The life of Christ is full of incidents of the same nature. “He must needs go through Samaria.” The eternal purposes of grace in the Covenant of love towards some of the inhabitants of Sychar, and in particular to the woman with whom the gracious conversation by the well took place, are revealed in the journey which the Lord took to this place where no Jew would have been found. “For such a time as this.” Blessed, thrice blessed words as they are expounded from the Lord’s own lips, “What shall I say? Father save me from this hour; but for this cause came I unto this hour” (John 12.27), and “Thou sayest that I am a King. To this end was I born, and for this cause came I into the world, that I should bear witness unto the truth” (John 18.37). Yes, look to the One whose throne was the dread and accursed tree of suffering and fiery indignation against the sins of the beloved elect; see there the glory, the humiliation, the meekness, and the sufferings of the one who was eternally chosen and ordained in holiness. Born into this world “For such a time as this.” See again the fruit of this in a man or woman upon their knees, their heart moved with sorrow for their sin now revealed, crying for mercy if haply it may be discovered, yet fearing that it can never be;
then as the light and blessedness of the Gospel breaks upon their heart what is it that is seen? Indeed, nothing less than this; the Holy One hath appeared “For such a time as this.”

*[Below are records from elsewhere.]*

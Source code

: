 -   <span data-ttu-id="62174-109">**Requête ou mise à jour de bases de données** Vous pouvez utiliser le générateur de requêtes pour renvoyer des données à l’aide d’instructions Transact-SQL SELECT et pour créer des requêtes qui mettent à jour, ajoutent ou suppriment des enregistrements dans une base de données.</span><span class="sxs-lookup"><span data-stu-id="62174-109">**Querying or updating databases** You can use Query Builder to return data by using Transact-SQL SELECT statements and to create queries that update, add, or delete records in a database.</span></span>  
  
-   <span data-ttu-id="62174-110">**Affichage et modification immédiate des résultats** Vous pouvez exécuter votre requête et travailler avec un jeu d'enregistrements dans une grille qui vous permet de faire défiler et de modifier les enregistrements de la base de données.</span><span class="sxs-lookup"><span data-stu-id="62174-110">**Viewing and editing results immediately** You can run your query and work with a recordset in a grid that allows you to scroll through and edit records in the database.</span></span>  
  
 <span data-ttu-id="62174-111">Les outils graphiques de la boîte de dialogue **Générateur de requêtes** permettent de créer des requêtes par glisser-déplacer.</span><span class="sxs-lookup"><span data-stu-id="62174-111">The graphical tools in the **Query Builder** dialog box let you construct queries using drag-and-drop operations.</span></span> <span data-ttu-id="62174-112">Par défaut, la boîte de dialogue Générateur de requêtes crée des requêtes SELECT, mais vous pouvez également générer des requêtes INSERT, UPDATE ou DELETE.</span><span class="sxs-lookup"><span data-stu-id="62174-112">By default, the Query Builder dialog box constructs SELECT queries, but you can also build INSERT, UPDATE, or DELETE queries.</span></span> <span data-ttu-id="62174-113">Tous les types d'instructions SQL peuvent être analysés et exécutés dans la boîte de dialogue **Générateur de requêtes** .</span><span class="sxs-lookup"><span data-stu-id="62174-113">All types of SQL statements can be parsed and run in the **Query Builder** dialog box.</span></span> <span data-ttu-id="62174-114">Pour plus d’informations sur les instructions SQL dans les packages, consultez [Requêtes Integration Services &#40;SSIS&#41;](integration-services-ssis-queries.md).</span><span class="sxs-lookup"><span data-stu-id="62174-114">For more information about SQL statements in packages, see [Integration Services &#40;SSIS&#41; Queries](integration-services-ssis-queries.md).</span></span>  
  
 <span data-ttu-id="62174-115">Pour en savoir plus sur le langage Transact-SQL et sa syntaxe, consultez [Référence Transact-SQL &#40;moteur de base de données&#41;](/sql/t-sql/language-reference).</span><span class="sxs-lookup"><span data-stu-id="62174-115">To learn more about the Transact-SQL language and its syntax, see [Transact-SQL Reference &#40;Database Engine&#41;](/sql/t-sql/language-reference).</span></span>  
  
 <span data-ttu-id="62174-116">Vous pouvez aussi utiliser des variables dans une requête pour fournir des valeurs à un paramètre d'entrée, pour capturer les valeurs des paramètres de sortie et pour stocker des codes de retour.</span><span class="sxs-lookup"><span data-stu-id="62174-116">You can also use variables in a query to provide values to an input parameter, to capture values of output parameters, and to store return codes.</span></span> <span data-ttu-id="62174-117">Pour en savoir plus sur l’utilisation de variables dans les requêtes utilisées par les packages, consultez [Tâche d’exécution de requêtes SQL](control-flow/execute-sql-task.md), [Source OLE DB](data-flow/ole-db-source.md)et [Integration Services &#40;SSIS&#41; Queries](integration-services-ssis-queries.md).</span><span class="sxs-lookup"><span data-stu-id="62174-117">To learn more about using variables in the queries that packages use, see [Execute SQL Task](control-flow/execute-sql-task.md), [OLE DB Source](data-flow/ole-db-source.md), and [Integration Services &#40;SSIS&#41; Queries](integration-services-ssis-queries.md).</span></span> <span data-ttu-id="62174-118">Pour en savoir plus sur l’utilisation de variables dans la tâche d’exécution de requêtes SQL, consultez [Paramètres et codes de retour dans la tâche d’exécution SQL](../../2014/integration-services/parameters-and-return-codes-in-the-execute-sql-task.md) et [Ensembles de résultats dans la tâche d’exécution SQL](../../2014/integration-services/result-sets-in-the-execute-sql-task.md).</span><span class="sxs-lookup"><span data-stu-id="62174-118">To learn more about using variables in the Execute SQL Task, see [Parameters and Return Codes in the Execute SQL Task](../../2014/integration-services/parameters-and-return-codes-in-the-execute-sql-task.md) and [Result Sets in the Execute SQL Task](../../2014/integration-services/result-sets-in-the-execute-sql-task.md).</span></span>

Does the way grow rough and enemies seem to prevail? Are the lusts of the flesh again working powerfully against the pilgrim, and the trials of life more than he can bear? Are all prospects dark and foreboding, and where good was once seen is there nothing but evil that can be found? Let me remind you of One, true the only One, but blessed be His Name, THE ONE who has appeared for, has suffered for, is sufficient for “Such a time as this.”

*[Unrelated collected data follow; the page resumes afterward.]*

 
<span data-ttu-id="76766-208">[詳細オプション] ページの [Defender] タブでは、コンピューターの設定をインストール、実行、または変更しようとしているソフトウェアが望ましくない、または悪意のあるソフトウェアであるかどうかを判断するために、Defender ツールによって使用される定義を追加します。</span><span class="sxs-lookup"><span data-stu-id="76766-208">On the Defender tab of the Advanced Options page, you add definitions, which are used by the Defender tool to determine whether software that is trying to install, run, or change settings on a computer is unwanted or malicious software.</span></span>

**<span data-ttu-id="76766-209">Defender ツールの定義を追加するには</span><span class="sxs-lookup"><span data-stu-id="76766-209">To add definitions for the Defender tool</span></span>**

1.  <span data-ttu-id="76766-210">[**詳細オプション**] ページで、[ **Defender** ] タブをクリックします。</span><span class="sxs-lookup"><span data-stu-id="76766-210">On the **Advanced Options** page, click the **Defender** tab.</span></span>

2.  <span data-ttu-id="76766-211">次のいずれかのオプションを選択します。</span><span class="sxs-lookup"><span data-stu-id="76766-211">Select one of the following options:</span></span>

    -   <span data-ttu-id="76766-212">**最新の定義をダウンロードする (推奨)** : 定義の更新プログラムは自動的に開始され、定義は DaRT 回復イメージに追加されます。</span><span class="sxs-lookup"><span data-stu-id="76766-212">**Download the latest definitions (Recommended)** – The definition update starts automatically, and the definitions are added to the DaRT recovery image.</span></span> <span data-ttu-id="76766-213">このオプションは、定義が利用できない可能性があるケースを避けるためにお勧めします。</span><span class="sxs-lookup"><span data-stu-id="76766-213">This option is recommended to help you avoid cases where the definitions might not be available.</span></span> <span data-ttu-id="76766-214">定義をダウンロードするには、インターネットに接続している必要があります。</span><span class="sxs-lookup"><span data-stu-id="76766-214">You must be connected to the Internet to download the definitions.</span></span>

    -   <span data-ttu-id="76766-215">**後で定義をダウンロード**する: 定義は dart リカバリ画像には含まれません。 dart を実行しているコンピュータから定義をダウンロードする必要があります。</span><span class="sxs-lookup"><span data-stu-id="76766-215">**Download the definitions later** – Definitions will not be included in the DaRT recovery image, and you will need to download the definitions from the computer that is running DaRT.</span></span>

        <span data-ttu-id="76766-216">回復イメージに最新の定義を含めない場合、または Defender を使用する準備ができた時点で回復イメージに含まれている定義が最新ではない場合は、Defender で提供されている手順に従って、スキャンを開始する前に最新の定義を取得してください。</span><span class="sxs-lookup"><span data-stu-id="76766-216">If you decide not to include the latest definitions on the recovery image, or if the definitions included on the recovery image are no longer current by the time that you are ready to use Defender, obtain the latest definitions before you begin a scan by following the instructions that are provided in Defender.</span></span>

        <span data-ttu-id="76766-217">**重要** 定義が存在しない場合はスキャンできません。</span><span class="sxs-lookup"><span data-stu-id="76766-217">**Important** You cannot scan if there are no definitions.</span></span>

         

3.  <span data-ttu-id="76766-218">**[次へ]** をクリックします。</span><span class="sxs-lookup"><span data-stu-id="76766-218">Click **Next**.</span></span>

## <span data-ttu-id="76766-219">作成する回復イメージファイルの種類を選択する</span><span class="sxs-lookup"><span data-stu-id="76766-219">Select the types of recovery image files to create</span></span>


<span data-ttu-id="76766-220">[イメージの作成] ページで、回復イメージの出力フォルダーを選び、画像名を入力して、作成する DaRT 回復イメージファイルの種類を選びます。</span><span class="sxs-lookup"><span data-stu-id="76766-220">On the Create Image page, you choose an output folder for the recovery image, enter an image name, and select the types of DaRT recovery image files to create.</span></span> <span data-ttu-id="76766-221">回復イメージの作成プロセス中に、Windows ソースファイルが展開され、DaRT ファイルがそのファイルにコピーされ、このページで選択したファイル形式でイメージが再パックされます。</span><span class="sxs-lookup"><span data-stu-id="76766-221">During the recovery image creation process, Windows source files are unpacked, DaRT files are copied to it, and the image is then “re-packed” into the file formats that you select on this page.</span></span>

“The last enemy that shall be destroyed is death.” Visit the tomb of Lazarus, speak with the widow of Nain. Listen to the words of the woman of Shunem, and the praises of Jairus. Of whom do they speak? Only of one, even Jesus. Let us go further to that other tomb in the garden where never man had lain but now in which a body has been deposited by loving hands of sorrowing ones. What are the ringing sounds that fall from the lips of those who are running therefrom, not in fear but with great joy, “CHRIST IS RISEN.” O, that as our eyes close for the last time faith’s eye may more clearly see the One “who endured the cross, despising the shame, and is set down at the right hand of the throne of God.” He is the One who was all this, and is all this, and has done all this, and will ever do all this, “For such a time as this.”